Frage

I wrote a Win32-DLL (with clr support in VS 2010/13, c++) as extension for another/old VB6 app and use the opensource-dll PDFSharp.

It works fine, but if the "PDFSharp.dll" removed from Directory the Application crashes if the program try to load my dll. I want to include the Sharp DLL into mine, so that only one DLL is needed. I tried to add it to resources, and load/catch the error during run time by

AppDomain^ root = AppDomain::CurrentDomain;

root->CurrentDomain->AssemblyResolve += gcnew ResolveEventHandler(MyResolveEventHandler);

in the first Function that the app calls, but my Problem is, the app/dll crashes before i can handle something.

ILMerge can't help, because it is a Win32/net(clr) DLL not a 100% NET-DLL.

War es hilfreich?

Lösung

C++/CLI mixed-mode DLLs have two sets of references: the native imports in the PE header, and the .NET assembly references. Problems finding the native imports will cause the symptom you observed, that loading the assembly fails early during load and cannot be intercepted and recovered.

It's not clear to me why the native dependency rules are applicable here. For a true native dependency that needs to be located using an alternate search order under your control, delay-loading could be applied. But that can't be used with a referenced .NET assembly.

In any case, the simplest fix is to not need a separate assembly at all. Your goal is single file deployment, and the ideal single file deployment scenario is when all the code is contained in a single DLL and you don't need to unpack a second file at runtime.

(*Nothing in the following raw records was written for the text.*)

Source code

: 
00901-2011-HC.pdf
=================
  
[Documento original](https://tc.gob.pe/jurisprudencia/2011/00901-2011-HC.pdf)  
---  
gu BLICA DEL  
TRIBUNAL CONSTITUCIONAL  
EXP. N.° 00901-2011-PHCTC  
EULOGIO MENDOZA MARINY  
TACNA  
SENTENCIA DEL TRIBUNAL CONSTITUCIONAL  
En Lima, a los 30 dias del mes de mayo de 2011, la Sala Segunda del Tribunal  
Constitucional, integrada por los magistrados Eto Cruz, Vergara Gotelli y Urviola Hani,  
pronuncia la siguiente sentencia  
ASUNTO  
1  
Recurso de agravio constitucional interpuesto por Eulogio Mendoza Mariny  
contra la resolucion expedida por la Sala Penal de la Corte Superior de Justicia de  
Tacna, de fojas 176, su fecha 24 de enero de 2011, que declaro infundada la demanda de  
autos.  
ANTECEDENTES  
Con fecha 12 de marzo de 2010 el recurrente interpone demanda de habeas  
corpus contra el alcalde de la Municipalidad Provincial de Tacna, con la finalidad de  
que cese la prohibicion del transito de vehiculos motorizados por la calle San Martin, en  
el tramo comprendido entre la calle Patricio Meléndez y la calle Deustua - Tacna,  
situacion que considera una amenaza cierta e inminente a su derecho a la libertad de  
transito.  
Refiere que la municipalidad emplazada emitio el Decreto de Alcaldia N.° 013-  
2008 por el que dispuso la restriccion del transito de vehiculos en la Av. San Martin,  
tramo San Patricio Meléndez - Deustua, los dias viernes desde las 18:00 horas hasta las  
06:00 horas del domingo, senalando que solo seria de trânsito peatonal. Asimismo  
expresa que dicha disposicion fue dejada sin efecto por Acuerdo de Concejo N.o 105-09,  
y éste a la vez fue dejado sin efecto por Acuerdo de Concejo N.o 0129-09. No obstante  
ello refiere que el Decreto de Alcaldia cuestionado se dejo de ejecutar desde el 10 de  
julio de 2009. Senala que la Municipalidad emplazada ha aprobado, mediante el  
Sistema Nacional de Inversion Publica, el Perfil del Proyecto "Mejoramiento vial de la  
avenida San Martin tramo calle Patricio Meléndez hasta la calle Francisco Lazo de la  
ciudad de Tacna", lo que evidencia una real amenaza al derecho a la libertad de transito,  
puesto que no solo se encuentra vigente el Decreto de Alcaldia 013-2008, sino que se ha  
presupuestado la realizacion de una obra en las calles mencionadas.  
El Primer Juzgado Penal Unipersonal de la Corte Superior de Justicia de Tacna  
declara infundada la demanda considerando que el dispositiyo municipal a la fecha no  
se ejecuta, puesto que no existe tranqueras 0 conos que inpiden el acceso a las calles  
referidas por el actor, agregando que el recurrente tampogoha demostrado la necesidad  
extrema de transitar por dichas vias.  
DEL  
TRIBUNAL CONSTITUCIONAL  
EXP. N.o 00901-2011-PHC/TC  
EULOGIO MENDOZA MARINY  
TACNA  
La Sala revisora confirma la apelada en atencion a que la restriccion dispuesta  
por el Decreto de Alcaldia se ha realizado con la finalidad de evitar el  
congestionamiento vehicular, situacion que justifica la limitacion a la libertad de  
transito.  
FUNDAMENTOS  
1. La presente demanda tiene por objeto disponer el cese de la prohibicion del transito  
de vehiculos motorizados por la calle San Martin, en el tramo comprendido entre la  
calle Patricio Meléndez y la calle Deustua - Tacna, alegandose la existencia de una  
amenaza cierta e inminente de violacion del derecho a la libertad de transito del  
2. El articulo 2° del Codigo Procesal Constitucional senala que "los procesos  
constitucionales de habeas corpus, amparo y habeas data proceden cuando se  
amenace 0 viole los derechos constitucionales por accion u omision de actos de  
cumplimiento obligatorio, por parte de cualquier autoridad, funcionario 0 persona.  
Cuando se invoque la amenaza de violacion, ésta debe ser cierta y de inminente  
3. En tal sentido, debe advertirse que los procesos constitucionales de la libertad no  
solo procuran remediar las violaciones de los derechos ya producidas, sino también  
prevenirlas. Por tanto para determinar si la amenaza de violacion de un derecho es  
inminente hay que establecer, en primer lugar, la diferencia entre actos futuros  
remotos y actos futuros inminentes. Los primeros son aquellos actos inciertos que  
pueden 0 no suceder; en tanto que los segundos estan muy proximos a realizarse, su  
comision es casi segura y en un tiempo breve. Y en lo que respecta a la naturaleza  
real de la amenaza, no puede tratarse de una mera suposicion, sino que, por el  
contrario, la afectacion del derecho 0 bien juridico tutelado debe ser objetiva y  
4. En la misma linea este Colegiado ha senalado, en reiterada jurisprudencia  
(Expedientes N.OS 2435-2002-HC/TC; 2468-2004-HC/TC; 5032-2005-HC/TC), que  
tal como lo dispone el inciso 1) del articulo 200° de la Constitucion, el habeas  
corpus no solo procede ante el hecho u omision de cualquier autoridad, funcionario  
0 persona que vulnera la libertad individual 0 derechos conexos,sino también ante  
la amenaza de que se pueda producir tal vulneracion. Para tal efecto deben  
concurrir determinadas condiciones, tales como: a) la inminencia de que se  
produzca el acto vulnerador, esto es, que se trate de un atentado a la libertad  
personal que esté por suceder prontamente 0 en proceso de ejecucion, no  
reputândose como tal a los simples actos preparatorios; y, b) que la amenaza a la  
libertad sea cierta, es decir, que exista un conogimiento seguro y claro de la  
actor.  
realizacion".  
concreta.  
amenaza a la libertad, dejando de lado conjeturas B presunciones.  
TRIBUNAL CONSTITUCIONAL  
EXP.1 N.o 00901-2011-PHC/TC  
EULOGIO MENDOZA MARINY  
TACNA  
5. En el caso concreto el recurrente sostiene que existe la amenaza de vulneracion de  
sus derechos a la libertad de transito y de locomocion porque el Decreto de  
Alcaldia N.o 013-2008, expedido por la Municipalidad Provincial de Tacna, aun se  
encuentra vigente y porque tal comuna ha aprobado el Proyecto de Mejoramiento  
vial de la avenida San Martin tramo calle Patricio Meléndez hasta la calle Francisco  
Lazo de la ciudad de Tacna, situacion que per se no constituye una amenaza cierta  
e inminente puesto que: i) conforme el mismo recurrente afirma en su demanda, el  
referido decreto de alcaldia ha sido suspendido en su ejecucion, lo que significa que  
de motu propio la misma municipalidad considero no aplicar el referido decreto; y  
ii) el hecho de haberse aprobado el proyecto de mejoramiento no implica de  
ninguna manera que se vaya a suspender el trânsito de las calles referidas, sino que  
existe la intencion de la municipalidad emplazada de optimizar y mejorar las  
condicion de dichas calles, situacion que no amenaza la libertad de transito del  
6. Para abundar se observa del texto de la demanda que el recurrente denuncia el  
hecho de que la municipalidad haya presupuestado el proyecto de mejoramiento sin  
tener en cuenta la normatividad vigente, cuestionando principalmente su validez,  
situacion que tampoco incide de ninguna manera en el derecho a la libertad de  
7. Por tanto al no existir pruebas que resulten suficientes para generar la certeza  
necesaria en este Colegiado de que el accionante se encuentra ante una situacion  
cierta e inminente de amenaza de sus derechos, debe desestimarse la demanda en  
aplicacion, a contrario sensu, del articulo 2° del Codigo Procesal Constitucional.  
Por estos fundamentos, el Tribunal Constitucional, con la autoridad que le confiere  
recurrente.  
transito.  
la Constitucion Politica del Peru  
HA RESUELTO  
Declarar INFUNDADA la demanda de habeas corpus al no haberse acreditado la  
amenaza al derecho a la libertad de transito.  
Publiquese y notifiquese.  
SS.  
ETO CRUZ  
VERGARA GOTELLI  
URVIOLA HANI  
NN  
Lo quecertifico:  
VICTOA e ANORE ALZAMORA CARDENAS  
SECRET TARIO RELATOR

For pure .NET assemblies, there is an ILMerge tool that combines multiple DLLs into a single file. But your case has a C++/CLI mixed mode DLL, not pure MSIL.

Using multiple languages in a native program generally works a little bit differently. Instead of producing a complete executable from each toolset, native code standardizes an object file format (Windows .obj, Linux .o) which all the various toolsets know how to produce, and then the link step can link together object files from a variety of languages. The object files are often bundled into static libraries. (A static library is just an archive of object files, with a symbol index) Because the C++/CLI toolset is patterned on native C++, it uses this model as well.

The .NET version of this language-independent "object file" which can be further linked is a .netmodule file. Internally, it is a .NET assembly without a manifest. Functionally, it acts like a static library. And the C++/CLI link.exe can link together C# (and VB, and F#, etc) .netmodule static libraries together with the C++/CLI object files and static libraries, and native object files and libraries, when it creates the mixed-mode assembly.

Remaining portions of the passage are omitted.